Childhood experience stokes Bondunrin’s interest in voice. Born in Nigeria, she largely grew up in Toronto, which she describes as “very cosmopolitan and multi-cultural.” As an immigrant kid in Canada, she moved through communities inflected by myriad, international accents. As a kid, she also experienced a speech impediment, a stutter accompanied by difficulty producing S, T, and R sounds, and so, beginning in second grade, Bondunrin worked on her voice. At school, she would skip physical education to meet with her speech therapist. For two years, this therapist trained her, teaching her to pronounce vexing phonemes and leaching the staccato from her speech. The therapeutic experience, which Bondunrin describes as a form of sound policing, sensitized her to notions of verbal coherence and voice politics. Her video “It’s Hard to Recognize Speech” reenacts these childhood ordeals and her subsequent sociolinguistic epiphanies.
Bondunrin’s experiences with teaching and on social media inspired the video.
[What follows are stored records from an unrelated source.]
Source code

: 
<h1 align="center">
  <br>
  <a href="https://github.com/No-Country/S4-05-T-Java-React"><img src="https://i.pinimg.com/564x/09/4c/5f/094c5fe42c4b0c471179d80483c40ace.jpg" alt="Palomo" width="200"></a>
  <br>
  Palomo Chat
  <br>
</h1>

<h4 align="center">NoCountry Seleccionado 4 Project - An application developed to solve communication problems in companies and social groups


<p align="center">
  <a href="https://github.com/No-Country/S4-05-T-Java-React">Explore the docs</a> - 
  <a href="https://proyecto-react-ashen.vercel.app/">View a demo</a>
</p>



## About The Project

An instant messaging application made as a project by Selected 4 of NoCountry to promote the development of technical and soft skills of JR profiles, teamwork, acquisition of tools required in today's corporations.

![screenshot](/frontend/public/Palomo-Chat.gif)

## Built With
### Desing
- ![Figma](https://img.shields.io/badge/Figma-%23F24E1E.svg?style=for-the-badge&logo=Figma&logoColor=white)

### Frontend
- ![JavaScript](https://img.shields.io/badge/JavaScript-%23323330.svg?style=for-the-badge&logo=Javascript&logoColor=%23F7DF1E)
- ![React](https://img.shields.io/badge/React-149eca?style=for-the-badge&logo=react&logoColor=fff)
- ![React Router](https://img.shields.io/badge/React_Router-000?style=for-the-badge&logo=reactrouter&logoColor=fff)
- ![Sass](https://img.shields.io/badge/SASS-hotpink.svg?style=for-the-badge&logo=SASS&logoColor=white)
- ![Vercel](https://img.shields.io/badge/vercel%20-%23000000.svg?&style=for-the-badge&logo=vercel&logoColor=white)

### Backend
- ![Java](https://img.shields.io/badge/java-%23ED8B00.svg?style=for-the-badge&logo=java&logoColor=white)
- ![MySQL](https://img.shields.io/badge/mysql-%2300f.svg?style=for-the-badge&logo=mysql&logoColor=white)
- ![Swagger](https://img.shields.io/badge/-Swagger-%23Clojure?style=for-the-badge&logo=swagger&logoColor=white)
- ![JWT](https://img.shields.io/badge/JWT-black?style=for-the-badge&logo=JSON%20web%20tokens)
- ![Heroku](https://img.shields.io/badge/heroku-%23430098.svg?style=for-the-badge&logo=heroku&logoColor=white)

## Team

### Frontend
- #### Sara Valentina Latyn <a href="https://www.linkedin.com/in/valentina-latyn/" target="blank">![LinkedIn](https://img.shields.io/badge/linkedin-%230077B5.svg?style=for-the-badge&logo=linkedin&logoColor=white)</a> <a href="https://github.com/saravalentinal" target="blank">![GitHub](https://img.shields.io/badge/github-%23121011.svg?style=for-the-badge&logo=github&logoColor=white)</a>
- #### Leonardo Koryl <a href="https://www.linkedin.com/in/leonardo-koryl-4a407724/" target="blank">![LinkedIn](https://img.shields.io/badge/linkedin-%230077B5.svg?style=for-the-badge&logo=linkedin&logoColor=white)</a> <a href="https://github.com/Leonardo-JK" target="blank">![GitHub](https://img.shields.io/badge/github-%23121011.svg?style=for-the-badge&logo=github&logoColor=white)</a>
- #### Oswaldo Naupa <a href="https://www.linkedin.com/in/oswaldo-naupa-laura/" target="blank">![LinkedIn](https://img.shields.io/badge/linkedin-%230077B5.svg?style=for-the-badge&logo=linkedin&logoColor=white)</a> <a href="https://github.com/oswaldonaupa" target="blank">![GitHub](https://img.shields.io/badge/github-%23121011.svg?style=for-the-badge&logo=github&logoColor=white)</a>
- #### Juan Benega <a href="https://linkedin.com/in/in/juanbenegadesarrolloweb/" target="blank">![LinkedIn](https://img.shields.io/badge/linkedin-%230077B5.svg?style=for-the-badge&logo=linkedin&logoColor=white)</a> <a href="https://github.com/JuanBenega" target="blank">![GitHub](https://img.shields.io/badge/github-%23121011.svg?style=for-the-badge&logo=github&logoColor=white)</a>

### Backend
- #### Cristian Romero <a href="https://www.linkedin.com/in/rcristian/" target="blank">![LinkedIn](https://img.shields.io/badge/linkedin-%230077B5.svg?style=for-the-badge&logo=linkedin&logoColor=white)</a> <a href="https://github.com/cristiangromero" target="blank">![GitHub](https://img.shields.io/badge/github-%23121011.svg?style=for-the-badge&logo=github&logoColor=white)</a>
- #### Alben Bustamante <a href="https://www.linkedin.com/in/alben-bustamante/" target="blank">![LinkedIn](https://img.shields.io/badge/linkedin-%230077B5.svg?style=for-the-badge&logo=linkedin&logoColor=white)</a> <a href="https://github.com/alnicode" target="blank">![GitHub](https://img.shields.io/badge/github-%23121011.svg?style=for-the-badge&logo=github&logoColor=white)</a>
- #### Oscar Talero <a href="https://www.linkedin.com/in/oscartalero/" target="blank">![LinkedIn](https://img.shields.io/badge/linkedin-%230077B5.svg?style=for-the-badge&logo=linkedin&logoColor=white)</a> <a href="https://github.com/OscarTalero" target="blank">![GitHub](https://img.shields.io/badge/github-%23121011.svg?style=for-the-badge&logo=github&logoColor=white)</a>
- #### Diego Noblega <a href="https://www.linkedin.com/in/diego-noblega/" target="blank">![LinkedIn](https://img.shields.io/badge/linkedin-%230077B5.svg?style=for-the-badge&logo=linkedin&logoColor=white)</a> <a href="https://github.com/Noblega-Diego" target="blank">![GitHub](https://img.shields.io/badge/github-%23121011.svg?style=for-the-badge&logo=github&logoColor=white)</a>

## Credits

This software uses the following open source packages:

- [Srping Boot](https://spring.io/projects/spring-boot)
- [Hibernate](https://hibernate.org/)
While teaching animation and graphics to students not much younger than herself, Bondunrin noticed that she was struggling to sound authoritative. She had a particularly tough time getting her male students to take her seriously and so she found herself doing a lot of “performative things” with her voice. This self-policing of how she sounded felt familiar, an extension of speech therapy, and she pondered that. Also, around the time that Freewaves commissioned her video work, Bondunrin heard a female podcaster discuss the hate mail she receives. None of it had anything to do with the content of her speech. All of it had to do with her voice. Bondunrin argues that this concern with how women sound is a false complaint. Most complainants don’t want women to change how they sound. They simply want women to be silent.
More Art and Activism
Bondunrin scoured the internet, harvesting complaints about women’s speech and choosing favorites. She kept these comments with her and when hearing interesting women’s voices in public, she’d approach the speaker, explain her project and ask if she could record the woman reading one of the comments aloud. Not only were those who she asked glad to oblige, every woman also told Bondunrin a story of being personally silenced. These women treated the offer to participate in Hear My Voice with retaliatory enthusiasm.
While President Trump is working hard to keep the practice of female body shaming alive, the public’s general tolerance for such behavior is in decline. As a result, misogyny has had to innovate. Instead of focusing on a corporeal mark, hatred of women is now aimed at the disembodied feminine. “As the paradigm shifts,” says Bondunrin, “the target shifts to the voice.” In terms of voices that shape her work, Bondunrin cites African-American feminists Kara Walker, Octavia Butler and bell hooks. This month, the New Yorker published an essay by Abby Aguirre arguing that Butler’s “Parable of the Sower” and its sequel are “unmatched” for the “sheer peculiar prescience” they demonstrate in light of our current political crisis. Butler’s work also provides a compass for decoding Bondunrin’s work. In Butler’s science fiction short story “Speech Sounds,” an aphasic illness has robbed southern Californians of verbal communication skills. The story’s protagonist, a woman, continues to insist on speaking. She not only declares her name, Valerie Rye, but “[savors] the words,” telling the children of dystopian California, “It’s all right for you to talk to me.” This is the message being conveyed by Hear My Voice: You may speak. The sound of your voice sows hope.